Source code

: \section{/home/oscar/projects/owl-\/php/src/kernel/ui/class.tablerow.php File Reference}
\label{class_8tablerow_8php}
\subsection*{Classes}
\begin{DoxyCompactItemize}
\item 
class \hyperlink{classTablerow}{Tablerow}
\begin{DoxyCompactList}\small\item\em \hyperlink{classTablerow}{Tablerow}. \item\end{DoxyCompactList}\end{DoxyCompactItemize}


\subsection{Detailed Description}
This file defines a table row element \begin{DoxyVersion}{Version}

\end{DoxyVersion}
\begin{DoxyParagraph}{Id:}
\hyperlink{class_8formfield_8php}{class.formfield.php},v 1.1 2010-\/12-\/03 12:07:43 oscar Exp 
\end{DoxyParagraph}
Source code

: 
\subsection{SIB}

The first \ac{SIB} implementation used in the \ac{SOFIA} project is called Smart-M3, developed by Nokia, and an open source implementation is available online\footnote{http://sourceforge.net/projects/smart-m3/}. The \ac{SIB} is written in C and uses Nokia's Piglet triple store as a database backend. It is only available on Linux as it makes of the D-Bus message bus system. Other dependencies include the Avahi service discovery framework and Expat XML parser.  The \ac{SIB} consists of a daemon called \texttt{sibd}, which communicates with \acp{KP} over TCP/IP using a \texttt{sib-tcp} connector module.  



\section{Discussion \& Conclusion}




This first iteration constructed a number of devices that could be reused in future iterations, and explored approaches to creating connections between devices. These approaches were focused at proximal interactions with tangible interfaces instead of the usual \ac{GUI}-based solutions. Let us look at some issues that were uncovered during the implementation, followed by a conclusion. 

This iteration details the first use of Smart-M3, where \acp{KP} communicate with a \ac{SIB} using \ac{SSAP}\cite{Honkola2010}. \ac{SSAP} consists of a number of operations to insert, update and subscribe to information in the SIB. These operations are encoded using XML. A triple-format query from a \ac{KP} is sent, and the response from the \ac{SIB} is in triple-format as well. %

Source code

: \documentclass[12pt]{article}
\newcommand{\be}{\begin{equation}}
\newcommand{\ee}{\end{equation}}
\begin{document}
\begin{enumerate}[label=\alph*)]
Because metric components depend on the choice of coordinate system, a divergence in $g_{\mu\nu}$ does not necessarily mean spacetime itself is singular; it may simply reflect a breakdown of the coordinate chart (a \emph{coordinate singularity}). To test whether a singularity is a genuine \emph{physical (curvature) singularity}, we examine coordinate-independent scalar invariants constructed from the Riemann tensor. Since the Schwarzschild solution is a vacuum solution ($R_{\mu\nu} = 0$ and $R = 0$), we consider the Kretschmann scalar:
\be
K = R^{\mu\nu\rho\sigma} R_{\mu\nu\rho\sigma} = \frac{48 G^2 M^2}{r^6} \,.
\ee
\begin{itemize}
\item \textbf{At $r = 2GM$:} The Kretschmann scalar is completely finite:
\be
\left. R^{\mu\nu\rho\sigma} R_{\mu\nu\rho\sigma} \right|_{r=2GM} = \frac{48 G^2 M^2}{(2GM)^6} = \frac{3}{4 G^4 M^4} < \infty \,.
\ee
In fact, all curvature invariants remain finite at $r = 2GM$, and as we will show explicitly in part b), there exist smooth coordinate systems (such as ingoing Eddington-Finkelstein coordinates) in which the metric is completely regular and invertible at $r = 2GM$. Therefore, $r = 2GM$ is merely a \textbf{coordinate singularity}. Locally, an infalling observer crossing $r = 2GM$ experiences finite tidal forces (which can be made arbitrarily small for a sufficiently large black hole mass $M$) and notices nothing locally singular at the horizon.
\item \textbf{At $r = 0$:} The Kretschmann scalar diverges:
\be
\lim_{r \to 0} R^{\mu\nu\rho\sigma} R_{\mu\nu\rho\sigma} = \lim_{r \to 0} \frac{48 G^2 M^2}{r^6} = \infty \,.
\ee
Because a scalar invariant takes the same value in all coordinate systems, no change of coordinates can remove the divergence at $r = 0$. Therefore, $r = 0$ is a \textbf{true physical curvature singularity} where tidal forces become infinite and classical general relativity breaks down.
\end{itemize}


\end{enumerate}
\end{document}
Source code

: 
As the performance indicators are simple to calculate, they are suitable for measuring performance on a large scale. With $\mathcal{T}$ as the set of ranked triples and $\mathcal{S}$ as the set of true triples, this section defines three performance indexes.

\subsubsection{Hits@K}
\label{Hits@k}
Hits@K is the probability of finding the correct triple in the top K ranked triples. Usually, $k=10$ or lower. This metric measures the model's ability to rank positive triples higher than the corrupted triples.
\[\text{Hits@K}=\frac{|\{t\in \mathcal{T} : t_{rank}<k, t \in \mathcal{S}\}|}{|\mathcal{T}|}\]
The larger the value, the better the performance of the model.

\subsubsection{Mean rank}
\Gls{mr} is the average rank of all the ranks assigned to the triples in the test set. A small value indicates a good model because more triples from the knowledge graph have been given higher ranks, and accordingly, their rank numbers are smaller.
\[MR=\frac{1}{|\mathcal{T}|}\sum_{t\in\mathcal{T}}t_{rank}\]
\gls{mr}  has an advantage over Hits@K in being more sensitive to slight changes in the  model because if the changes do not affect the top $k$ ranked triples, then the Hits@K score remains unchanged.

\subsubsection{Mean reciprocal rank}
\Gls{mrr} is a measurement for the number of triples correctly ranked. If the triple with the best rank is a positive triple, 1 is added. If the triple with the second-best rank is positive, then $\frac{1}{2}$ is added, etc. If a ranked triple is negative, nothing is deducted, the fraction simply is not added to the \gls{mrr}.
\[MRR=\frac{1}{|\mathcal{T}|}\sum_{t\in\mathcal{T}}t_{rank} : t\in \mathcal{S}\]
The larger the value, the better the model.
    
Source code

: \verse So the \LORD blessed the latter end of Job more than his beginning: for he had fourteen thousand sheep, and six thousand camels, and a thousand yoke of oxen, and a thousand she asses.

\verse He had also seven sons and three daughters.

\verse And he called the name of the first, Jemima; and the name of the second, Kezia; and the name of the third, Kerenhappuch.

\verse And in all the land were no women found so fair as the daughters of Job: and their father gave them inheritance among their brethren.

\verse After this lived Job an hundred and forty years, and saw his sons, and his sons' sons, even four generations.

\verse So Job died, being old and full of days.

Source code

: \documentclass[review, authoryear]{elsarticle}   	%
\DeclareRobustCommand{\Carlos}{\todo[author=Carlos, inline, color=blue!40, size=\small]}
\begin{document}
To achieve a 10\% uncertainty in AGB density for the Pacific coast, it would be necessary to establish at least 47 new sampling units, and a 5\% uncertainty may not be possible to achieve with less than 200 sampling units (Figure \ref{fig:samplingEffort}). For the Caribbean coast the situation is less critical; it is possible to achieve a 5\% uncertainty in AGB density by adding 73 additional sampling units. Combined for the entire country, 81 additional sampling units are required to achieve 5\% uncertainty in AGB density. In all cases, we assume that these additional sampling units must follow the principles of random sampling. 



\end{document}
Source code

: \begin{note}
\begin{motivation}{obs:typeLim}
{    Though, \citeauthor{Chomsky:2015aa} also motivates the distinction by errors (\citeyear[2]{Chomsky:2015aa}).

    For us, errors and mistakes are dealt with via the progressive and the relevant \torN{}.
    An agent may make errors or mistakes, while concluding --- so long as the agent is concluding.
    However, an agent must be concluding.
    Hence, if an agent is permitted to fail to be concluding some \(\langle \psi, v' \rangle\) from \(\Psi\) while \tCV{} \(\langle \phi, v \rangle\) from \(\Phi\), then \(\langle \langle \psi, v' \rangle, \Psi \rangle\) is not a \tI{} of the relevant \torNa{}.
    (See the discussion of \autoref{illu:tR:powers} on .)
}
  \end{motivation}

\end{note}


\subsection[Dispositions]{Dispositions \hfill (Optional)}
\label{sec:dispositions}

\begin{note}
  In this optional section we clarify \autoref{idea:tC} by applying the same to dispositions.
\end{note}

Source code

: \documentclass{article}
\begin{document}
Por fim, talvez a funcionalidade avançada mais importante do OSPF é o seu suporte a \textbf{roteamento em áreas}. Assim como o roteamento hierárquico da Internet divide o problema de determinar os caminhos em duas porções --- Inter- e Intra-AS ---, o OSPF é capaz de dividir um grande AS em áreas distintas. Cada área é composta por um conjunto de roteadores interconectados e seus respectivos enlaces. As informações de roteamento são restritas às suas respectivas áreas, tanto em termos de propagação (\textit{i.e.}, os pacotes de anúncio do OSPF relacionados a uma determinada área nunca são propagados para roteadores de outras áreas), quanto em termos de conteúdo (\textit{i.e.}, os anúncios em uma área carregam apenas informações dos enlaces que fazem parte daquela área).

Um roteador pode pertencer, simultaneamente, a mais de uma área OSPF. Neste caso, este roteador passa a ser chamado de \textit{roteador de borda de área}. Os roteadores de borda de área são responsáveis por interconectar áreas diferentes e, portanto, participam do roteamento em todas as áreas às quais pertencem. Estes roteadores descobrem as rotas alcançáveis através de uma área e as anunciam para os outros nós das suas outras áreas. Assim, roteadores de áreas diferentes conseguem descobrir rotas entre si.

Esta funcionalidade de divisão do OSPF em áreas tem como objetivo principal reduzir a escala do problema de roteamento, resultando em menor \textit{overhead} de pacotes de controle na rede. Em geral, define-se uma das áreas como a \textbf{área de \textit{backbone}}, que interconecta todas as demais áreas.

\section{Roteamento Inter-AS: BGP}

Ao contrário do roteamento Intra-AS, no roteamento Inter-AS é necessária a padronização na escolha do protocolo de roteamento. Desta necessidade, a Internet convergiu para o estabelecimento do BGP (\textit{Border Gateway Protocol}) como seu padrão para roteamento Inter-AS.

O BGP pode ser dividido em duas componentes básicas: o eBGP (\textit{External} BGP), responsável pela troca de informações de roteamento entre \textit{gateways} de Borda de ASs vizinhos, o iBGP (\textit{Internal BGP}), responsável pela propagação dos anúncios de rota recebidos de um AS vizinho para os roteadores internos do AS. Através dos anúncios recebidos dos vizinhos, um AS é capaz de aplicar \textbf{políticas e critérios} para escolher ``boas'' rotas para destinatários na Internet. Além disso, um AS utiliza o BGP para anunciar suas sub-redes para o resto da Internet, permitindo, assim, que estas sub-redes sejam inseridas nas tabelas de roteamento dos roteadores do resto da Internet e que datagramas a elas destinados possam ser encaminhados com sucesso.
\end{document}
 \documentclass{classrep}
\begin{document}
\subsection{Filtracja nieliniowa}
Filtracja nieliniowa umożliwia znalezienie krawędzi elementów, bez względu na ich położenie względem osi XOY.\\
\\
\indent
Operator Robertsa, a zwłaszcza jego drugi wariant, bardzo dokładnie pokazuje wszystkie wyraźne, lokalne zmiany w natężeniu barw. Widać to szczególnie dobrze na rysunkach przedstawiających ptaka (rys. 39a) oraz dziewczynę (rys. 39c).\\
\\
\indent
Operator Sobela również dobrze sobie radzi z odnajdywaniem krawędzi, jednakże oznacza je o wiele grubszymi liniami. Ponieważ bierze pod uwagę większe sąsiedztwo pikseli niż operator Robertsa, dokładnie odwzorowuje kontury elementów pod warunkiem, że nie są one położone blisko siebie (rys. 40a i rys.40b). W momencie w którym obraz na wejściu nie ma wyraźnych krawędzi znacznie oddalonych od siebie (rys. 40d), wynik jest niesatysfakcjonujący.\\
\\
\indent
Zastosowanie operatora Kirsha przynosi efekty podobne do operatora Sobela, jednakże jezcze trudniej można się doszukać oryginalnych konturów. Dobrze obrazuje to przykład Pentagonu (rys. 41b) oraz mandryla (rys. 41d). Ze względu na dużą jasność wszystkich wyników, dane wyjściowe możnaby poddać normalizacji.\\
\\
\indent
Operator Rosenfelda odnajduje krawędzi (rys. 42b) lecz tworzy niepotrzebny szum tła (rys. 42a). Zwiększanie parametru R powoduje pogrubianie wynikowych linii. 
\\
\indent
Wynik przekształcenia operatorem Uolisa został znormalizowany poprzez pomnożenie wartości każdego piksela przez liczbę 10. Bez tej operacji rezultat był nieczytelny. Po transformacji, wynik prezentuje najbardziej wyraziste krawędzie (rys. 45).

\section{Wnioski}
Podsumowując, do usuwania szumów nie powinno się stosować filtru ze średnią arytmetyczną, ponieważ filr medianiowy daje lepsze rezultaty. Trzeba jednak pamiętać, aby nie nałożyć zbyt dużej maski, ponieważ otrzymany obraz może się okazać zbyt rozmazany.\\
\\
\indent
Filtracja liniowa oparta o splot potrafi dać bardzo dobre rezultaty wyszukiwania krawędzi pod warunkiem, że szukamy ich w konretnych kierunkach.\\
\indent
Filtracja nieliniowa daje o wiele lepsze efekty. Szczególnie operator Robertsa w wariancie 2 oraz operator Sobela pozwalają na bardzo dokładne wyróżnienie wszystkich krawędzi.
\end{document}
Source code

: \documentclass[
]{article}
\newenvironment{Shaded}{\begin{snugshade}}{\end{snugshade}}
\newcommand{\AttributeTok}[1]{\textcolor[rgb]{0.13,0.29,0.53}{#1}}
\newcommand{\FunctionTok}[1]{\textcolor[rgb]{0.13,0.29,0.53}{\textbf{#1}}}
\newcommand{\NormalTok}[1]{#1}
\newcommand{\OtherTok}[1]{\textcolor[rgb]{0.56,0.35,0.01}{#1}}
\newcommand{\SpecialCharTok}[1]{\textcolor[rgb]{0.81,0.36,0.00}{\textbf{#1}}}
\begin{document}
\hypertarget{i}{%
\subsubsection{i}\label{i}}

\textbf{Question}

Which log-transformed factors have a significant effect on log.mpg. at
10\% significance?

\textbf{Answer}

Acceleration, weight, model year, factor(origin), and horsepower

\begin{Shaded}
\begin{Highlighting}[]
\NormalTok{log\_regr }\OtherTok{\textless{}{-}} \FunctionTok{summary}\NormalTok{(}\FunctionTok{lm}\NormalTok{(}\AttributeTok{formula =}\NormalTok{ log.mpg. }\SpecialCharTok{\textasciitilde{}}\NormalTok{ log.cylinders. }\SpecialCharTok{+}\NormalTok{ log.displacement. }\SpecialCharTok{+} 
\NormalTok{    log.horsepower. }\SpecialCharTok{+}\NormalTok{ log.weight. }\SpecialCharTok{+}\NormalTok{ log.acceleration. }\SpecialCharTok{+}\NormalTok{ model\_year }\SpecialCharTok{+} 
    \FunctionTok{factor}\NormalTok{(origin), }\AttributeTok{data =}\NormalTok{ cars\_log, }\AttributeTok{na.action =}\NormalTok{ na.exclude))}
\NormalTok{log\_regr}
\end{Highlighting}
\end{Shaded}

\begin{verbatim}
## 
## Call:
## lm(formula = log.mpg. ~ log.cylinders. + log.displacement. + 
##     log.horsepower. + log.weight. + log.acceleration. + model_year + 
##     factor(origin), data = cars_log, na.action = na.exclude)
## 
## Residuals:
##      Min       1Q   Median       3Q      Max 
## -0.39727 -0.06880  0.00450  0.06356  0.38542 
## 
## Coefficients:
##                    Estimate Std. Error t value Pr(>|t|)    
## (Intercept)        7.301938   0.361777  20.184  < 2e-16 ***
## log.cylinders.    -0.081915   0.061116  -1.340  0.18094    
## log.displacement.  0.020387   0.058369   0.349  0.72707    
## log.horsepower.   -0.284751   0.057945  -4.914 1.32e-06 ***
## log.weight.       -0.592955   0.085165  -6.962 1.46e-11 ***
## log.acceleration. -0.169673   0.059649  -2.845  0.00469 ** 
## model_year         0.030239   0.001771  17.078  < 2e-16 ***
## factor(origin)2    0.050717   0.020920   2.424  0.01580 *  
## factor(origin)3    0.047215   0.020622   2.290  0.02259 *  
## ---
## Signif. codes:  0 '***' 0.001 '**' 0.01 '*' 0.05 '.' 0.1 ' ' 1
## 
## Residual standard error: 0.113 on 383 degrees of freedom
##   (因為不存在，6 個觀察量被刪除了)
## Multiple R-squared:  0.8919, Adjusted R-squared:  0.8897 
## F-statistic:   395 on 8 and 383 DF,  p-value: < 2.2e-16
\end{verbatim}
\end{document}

******

Activity:
Filter the entries above down to the lines that contain the word "must".

Exercise response:
To achieve a 10\% uncertainty in AGB density for the Pacific coast, it would be necessary to establish at least 47 new sampling units, and a 5\% uncertainty may not be possible to achieve with less than 200 sampling units (Figure \ref{fig:samplingEffort}). For the Caribbean coast the situation is less critical; it is possible to achieve a 5\% uncertainty in AGB density by adding 73 additional sampling units. Combined for the entire country, 81 additional sampling units are required to achieve 5\% uncertainty in AGB density. In all cases, we assume that these additional sampling units must follow the principles of random sampling. 
    However, an agent must be concluding.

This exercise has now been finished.